This Songkran is going to be a disaster"

SUNGAI KOLOK: -- The first bombing of a tourist venue in Thailand's troubled Muslim south sparked a weekend exodus of Malaysian visitors and fuelled fears of wider hit to the country's key tourism trade.

Noodle hawkers, hotel operators and bar owners in the border town of Sungai Kolok were left counting their losses after a bomb ripped through a karaoke bar on Saturday night, wounding nearly 30 people, including eight Malaysians.

"Malaysian tourists fled after the bomb," a noodle hawker said late on Sunday, one of 20 vendors on the deserted narrow lane of beer bars and karaoke clubs where the bomb hidden in a motorcycle exploded.

Bar owners gazed at empty tables usually packed with Malaysian men flirting with scantily clad Thai bar girls.

The town, about 1,300 km from Bangkok, is known for its hotels, bars and brothels just across the border from Malaysia's northern Islamist heartland.

"My sales had just improved after weeks of few customers and now it's going to be terrible for some time," the noodle hawker said, nearly four months after a new wave of violence erupted in the region where many of Buddhist Thailand's Muslims live.

No one has claimed responsibility for the attack in Narathiwat province, one of three provinces under martial law since gunmen raided a southern army camp in January, killed four soldiers and made off with many weapons.

More than 60 people, mostly police and government employees, have been killed in what some believe may be a resurgence of a low-key separatist war fought in the 1970s and 1980s.

Saturday's attack was the first on a tourist venue in the south where Malaysian visitors account for 90 percent of tourism.

"Certainly, the number of tourists will reduce and worries about safety and security will cause foreign tourists to cancel their trips to other spots along the border," said Anusart Suwanmongkol, chief of the Pattani Tourism Promotion Association.

BIG REVENUE EARNER

A bigger worry is the potential impact on Thailand's wider tourism trade and the country's reputation as a safe destination for international holidaymakers.

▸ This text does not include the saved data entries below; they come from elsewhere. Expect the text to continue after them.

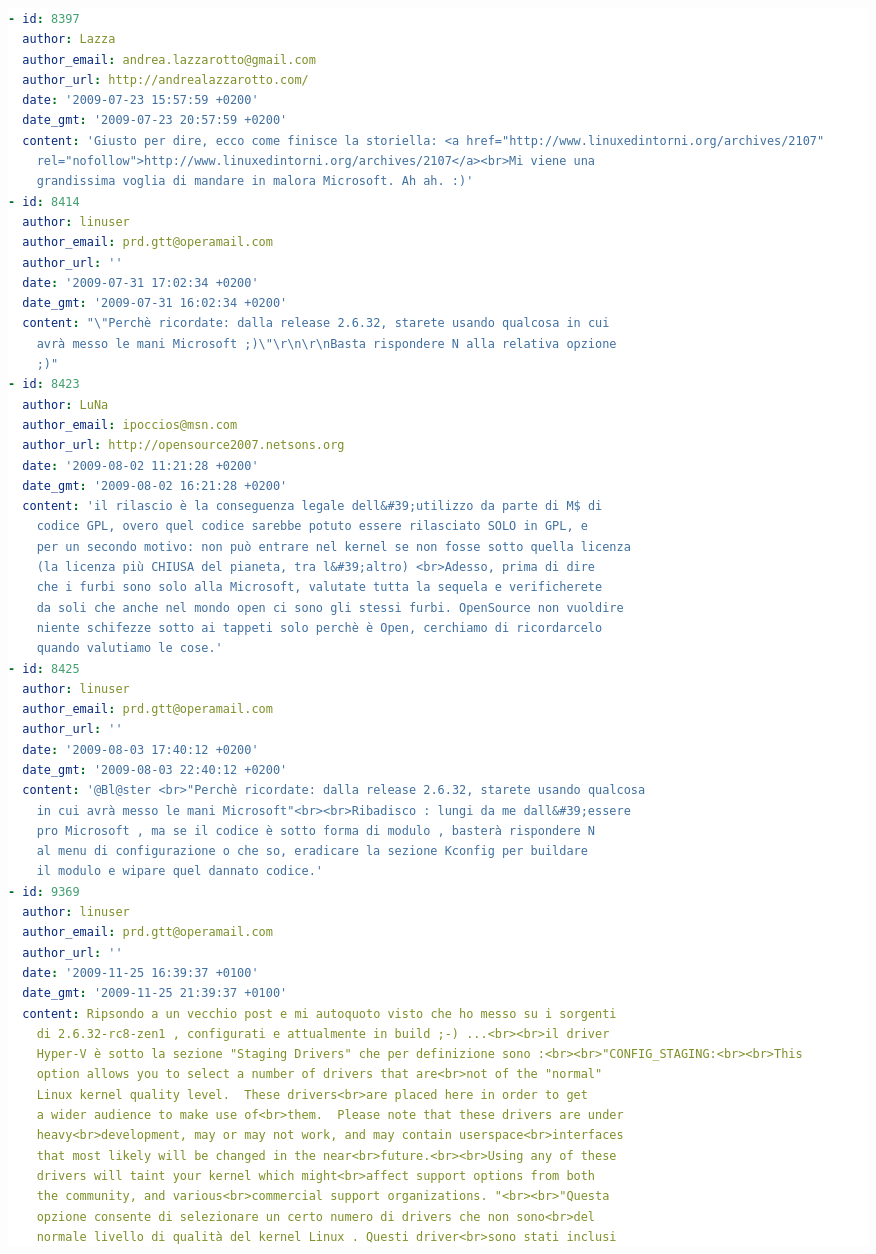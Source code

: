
 ```yaml
- id: 8397
  author: Lazza
  author_email: andrea.lazzarotto@gmail.com
  author_url: http://andrealazzarotto.com/
  date: '2009-07-23 15:57:59 +0200'
  date_gmt: '2009-07-23 20:57:59 +0200'
  content: 'Giusto per dire, ecco come finisce la storiella: <a href="http://www.linuxedintorni.org/archives/2107"
    rel="nofollow">http://www.linuxedintorni.org/archives/2107</a><br>Mi viene una
    grandissima voglia di mandare in malora Microsoft. Ah ah. :)'
- id: 8414
  author: linuser
  author_email: prd.gtt@operamail.com
  author_url: ''
  date: '2009-07-31 17:02:34 +0200'
  date_gmt: '2009-07-31 16:02:34 +0200'
  content: "\"Perchè ricordate: dalla release 2.6.32, starete usando qualcosa in cui
    avrà messo le mani Microsoft ;)\"\r\n\r\nBasta rispondere N alla relativa opzione
    ;)"
- id: 8423
  author: LuNa
  author_email: ipoccios@msn.com
  author_url: http://opensource2007.netsons.org
  date: '2009-08-02 11:21:28 +0200'
  date_gmt: '2009-08-02 16:21:28 +0200'
  content: 'il rilascio è la conseguenza legale dell&#39;utilizzo da parte di M$ di
    codice GPL, overo quel codice sarebbe potuto essere rilasciato SOLO in GPL, e
    per un secondo motivo: non può entrare nel kernel se non fosse sotto quella licenza
    (la licenza più CHIUSA del pianeta, tra l&#39;altro) <br>Adesso, prima di dire
    che i furbi sono solo alla Microsoft, valutate tutta la sequela e verificherete
    da soli che anche nel mondo open ci sono gli stessi furbi. OpenSource non vuoldire
    niente schifezze sotto ai tappeti solo perchè è Open, cerchiamo di ricordarcelo
    quando valutiamo le cose.'
- id: 8425
  author: linuser
  author_email: prd.gtt@operamail.com
  author_url: ''
  date: '2009-08-03 17:40:12 +0200'
  date_gmt: '2009-08-03 22:40:12 +0200'
  content: '@Bl@ster <br>"Perchè ricordate: dalla release 2.6.32, starete usando qualcosa
    in cui avrà messo le mani Microsoft"<br><br>Ribadisco : lungi da me dall&#39;essere
    pro Microsoft , ma se il codice è sotto forma di modulo , basterà rispondere N
    al menu di configurazione o che so, eradicare la sezione Kconfig per buildare
    il modulo e wipare quel dannato codice.'
- id: 9369
  author: linuser
  author_email: prd.gtt@operamail.com
  author_url: ''
  date: '2009-11-25 16:39:37 +0100'
  date_gmt: '2009-11-25 21:39:37 +0100'
  content: Ripsondo a un vecchio post e mi autoquoto visto che ho messo su i sorgenti
    di 2.6.32-rc8-zen1 , configurati e attualmente in build ;-) ...<br><br>il driver
    Hyper-V è sotto la sezione "Staging Drivers" che per definizione sono :<br><br>"CONFIG_STAGING:<br><br>This
    option allows you to select a number of drivers that are<br>not of the "normal"
    Linux kernel quality level.  These drivers<br>are placed here in order to get
    a wider audience to make use of<br>them.  Please note that these drivers are under
    heavy<br>development, may or may not work, and may contain userspace<br>interfaces
    that most likely will be changed in the near<br>future.<br><br>Using any of these
    drivers will taint your kernel which might<br>affect support options from both
    the community, and various<br>commercial support organizations. "<br><br>"Questa
    opzione consente di selezionare un certo numero di drivers che non sono<br>del
    normale livello di qualità del kernel Linux . Questi driver<br>sono stati inclusi
```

Senior government officials acknowledged on Sunday the threat posed by the shift to tourist targets in the south.

"These people deliberately want to damage the tourism environment of Thailand," Deputy Prime Minister Wan Muhamad Noor Matha told reporters after visiting bomb victims in hospital.

Thailand's beaches, temples and resorts lure around 10 million tourists a year, generating $8 billion for the economy, or about six percent of Gross Domestic Product (GDP).

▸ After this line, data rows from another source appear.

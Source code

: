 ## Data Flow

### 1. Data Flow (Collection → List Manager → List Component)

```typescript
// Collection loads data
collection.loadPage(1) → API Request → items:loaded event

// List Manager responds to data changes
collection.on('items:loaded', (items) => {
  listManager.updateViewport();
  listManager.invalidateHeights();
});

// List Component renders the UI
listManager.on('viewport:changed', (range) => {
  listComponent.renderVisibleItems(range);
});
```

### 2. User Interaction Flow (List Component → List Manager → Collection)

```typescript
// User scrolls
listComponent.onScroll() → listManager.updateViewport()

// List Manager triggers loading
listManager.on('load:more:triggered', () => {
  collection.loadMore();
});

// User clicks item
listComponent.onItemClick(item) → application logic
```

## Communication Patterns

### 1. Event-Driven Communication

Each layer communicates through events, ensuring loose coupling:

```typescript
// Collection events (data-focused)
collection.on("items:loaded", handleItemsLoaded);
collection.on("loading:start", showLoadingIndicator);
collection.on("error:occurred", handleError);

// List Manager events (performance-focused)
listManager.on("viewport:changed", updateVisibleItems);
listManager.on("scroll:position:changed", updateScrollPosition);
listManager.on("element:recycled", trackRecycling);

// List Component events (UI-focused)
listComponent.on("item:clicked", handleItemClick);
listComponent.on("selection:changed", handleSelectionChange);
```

The industry avoided a major hit from a bird flu epidemic, which killed eight Thais this year. But the SARS crisis in Asia last year cut tourist arrivals in Thailand by 10 percent.

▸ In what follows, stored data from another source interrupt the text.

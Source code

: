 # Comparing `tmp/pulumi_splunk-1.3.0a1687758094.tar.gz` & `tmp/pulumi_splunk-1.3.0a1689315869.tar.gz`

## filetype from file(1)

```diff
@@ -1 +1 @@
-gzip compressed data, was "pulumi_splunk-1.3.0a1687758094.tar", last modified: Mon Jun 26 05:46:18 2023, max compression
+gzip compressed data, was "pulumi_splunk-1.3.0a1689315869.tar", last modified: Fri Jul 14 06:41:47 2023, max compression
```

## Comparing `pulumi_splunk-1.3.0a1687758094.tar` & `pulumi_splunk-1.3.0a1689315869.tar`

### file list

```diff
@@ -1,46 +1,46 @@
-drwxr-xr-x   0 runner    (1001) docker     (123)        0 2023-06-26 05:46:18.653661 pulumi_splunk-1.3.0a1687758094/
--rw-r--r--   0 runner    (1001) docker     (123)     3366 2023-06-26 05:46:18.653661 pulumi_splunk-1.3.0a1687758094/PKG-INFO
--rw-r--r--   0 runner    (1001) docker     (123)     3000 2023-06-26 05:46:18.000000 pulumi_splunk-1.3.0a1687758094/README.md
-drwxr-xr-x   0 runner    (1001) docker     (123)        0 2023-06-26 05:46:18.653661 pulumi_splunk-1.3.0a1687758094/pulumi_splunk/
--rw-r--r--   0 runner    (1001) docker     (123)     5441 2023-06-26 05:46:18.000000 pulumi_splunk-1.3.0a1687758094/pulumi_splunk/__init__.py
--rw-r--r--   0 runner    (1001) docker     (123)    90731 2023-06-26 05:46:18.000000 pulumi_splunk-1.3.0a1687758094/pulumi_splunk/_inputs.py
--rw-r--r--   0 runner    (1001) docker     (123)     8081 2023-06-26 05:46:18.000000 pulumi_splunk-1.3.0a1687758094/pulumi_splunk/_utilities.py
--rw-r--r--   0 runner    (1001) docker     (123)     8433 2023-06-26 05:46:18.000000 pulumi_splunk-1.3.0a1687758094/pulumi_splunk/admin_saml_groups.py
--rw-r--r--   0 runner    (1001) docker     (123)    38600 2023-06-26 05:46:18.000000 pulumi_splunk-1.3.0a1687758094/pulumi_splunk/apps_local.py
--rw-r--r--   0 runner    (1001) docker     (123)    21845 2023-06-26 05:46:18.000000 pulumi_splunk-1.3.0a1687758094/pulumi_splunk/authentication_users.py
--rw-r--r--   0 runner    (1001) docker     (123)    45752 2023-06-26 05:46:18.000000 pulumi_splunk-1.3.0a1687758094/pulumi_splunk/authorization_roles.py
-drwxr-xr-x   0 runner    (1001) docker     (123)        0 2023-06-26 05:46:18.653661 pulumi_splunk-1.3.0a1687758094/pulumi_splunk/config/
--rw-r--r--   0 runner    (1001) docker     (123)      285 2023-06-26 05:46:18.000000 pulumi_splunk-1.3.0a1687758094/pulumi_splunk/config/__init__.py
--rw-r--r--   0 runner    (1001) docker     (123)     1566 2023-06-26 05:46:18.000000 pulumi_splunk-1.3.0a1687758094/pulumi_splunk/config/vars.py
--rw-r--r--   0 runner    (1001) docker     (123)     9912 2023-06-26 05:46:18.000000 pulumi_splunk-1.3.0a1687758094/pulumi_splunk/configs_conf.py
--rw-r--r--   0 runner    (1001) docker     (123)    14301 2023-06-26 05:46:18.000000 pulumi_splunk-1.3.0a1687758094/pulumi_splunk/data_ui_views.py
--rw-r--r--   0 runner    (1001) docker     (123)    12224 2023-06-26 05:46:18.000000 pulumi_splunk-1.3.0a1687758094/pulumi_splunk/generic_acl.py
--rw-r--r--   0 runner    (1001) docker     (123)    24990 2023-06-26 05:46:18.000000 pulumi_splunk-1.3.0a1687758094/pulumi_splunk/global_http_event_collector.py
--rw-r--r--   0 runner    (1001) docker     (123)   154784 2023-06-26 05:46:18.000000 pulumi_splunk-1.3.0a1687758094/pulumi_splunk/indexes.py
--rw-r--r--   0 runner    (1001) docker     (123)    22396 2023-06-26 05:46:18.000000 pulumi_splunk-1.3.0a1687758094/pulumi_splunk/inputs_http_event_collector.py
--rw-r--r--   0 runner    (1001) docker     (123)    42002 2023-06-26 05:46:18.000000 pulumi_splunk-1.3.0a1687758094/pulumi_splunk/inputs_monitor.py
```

Economists said they doubted the violence would have a serious impact on Phuket and other upscale resort islands which draw the bulk of Thailand's wealthier Western tourists. They expect the fallout from the bombing to hit hardest in southern border towns such as Songai Kolok.

That's bad news for Mahmad, a motorcycle taxi driver who was counting on thousands of Malaysians crossing the border next month to celebrate Thailand's water festival.

"This Songkran is going to be a disaster," he said. ( *Reuters)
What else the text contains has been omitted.